> _Task objective_: A word-for-word copy of the data, pictures excluded, is what this task asks for.

[Stored dataset items]

────────

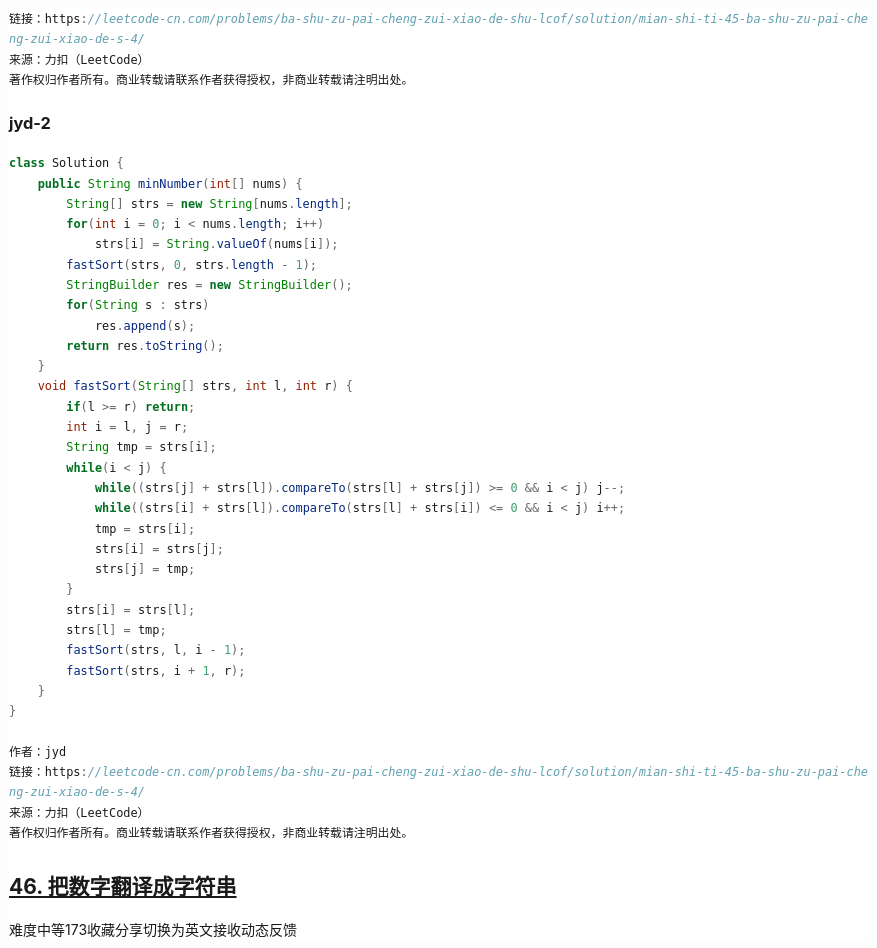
 ```java
链接：https://leetcode-cn.com/problems/ba-shu-zu-pai-cheng-zui-xiao-de-shu-lcof/solution/mian-shi-ti-45-ba-shu-zu-pai-cheng-zui-xiao-de-s-4/
来源：力扣（LeetCode）
著作权归作者所有。商业转载请联系作者获得授权，非商业转载请注明出处。
```

### jyd-2

```java
class Solution {
    public String minNumber(int[] nums) {
        String[] strs = new String[nums.length];
        for(int i = 0; i < nums.length; i++)
            strs[i] = String.valueOf(nums[i]);
        fastSort(strs, 0, strs.length - 1);
        StringBuilder res = new StringBuilder();
        for(String s : strs)
            res.append(s);
        return res.toString();
    }
    void fastSort(String[] strs, int l, int r) {
        if(l >= r) return;
        int i = l, j = r;
        String tmp = strs[i];
        while(i < j) {
            while((strs[j] + strs[l]).compareTo(strs[l] + strs[j]) >= 0 && i < j) j--;
            while((strs[i] + strs[l]).compareTo(strs[l] + strs[i]) <= 0 && i < j) i++;
            tmp = strs[i];
            strs[i] = strs[j];
            strs[j] = tmp;
        }
        strs[i] = strs[l];
        strs[l] = tmp;
        fastSort(strs, l, i - 1);
        fastSort(strs, i + 1, r);
    }
}

作者：jyd
链接：https://leetcode-cn.com/problems/ba-shu-zu-pai-cheng-zui-xiao-de-shu-lcof/solution/mian-shi-ti-45-ba-shu-zu-pai-cheng-zui-xiao-de-s-4/
来源：力扣（LeetCode）
著作权归作者所有。商业转载请联系作者获得授权，非商业转载请注明出处。
```



## [46. 把数字翻译成字符串](https://leetcode-cn.com/problems/ba-shu-zi-fan-yi-cheng-zi-fu-chuan-lcof/)

难度中等173收藏分享切换为英文接收动态反馈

────────

> _Your response_:
 ```java
链接：https://leetcode-cn.com/problems/ba-shu-zu-pai-cheng-zui-xiao-de-shu-lcof/solution/mian-shi-ti-45-ba-shu-zu-pai-cheng-zui-xiao-de-s-4/
来源：力扣（LeetCode）
著作权归作者所有。商业转载请联系作者获得授权，非商业转载请注明出处。
```

### jyd-2

```java
class Solution {
    public String minNumber(int[] nums) {
        String[] strs = new String[nums.length];
        for(int i = 0; i < nums.length; i++)
            strs[i] = String.valueOf(nums[i]);
        fastSort(strs, 0, strs.length - 1);
        StringBuilder res = new StringBuilder();
        for(String s : strs)
            res.append(s);
        return res.toString();
    }
    void fastSort(String[] strs, int l, int r) {
        if(l >= r) return;
        int i = l, j = r;
        String tmp = strs[i];
        while(i < j) {
            while((strs[j] + strs[l]).compareTo(strs[l] + strs[j]) >= 0 && i < j) j--;
            while((strs[i] + strs[l]).compareTo(strs[l] + strs[i]) <= 0 && i < j) i++;
            tmp = strs[i];
            strs[i] = strs[j];
            strs[j] = tmp;
        }
        strs[i] = strs[l];
        strs[l] = tmp;
        fastSort(strs, l, i - 1);
        fastSort(strs, i + 1, r);
    }
}

作者：jyd
链接：https://leetcode-cn.com/problems/ba-shu-zu-pai-cheng-zui-xiao-de-shu-lcof/solution/mian-shi-ti-45-ba-shu-zu-pai-cheng-zui-xiao-de-s-4/
来源：力扣（LeetCode）
著作权归作者所有。商业转载请联系作者获得授权，非商业转载请注明出处。
```



## [46. 把数字翻译成字符串](https://leetcode-cn.com/problems/ba-shu-zi-fan-yi-cheng-zi-fu-chuan-lcof/)

难度中等173收藏分享切换为英文接收动态反馈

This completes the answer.